Invento e procuro minha versão da felicidade, com apenas um limite: minha busca
não pode impedir os outros de procurar a felicidade que eles bem entendem. Por
isso, obviamente, por mais que eu pense que isto me faria muito feliz, não posso
dirigir bêbado, assaltar bancos ou escutar música alta depois da meia-noite. Por isso
também não posso exigir que, para eu ser feliz, todos busquem a mesma felicidade
que eu busco.
Por exemplo, você procura ser feliz num casamento indissolúvel diante de Deus e
dos homens. A sociedade deve permitir que você se case, na sua igreja, e nunca se
divorcie. Mas, se, para ser feliz, você exigir que todos os casamentos sejam
indissolúveis, você não será fundamentalmente diferente de quem, para ser feliz,
quer estuprar, assaltar ou dirigir bêbado.

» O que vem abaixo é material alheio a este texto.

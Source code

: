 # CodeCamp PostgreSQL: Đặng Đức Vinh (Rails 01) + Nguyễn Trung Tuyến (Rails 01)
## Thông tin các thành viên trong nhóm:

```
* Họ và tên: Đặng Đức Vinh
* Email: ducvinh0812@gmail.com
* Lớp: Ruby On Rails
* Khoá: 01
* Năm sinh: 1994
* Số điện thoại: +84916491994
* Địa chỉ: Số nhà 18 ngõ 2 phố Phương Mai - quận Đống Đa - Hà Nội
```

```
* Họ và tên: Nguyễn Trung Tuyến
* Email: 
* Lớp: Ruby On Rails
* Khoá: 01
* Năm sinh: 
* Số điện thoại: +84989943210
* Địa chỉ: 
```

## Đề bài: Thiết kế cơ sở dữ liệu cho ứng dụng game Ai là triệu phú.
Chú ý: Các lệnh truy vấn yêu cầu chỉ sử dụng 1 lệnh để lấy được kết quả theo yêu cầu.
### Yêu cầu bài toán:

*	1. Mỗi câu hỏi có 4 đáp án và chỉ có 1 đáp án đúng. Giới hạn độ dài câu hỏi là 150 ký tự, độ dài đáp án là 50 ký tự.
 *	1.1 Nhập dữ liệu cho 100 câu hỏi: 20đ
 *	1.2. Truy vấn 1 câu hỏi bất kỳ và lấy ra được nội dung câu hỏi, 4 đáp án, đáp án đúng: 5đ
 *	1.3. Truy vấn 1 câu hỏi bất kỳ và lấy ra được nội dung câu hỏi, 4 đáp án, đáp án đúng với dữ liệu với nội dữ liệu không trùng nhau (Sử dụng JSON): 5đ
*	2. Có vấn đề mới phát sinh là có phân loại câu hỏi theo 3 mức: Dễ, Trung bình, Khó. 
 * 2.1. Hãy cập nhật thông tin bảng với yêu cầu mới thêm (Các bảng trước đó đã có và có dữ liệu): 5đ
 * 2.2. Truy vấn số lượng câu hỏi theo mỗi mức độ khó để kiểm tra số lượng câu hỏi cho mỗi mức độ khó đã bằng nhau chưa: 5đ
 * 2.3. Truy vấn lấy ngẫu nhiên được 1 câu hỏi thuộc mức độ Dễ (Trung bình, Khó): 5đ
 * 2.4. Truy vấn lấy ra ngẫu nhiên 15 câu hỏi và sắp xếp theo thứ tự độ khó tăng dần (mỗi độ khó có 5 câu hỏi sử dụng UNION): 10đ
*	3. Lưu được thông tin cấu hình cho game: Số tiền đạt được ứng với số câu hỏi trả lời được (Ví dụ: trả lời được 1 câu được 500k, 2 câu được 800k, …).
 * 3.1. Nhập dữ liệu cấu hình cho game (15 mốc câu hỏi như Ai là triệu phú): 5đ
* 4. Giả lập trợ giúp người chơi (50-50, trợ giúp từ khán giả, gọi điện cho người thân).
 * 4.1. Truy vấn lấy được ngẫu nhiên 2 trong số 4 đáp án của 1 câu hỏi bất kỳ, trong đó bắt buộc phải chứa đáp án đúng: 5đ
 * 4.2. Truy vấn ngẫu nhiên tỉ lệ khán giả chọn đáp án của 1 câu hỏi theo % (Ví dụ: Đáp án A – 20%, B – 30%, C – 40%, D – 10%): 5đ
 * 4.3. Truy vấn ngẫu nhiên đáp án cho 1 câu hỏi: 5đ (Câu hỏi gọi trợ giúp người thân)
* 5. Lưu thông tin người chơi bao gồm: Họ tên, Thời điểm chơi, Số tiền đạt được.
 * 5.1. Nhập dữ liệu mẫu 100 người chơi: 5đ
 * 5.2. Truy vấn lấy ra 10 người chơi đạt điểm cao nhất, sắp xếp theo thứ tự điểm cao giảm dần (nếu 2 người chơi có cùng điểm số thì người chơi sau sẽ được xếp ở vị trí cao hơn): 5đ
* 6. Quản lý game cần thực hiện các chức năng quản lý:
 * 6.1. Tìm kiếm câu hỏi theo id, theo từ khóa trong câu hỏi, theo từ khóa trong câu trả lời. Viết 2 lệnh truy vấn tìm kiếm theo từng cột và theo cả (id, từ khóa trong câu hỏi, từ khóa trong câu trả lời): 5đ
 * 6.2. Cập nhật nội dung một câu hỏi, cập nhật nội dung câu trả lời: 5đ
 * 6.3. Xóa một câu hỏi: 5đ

Não ficou claro? Pois bem, imagine que, para ser feliz, você ache necessário que
todos queiram ser felizes do jeito que você gosta; inevitavelmente, você desprezará
a busca da felicidade de seus concidadãos exatamente como o bandido ou o
estuprador a desprezam.
Não é coisa simples. Nosso governo oferece uma isenção fiscal às igrejas, as quais,
certamente, são cruciais na procura da felicidade de muitos. Mas as escolas de
dança de salão ou os clubes sadomasoquistas também são significativos na busca
da felicidade de vários cidadãos. Será que um governo deve favorecer a ideia de
felicidade compartilhada pela maioria? Ou, então, será que deve apoiar a felicidade
que teria uma mais "nobre" inspiração moral?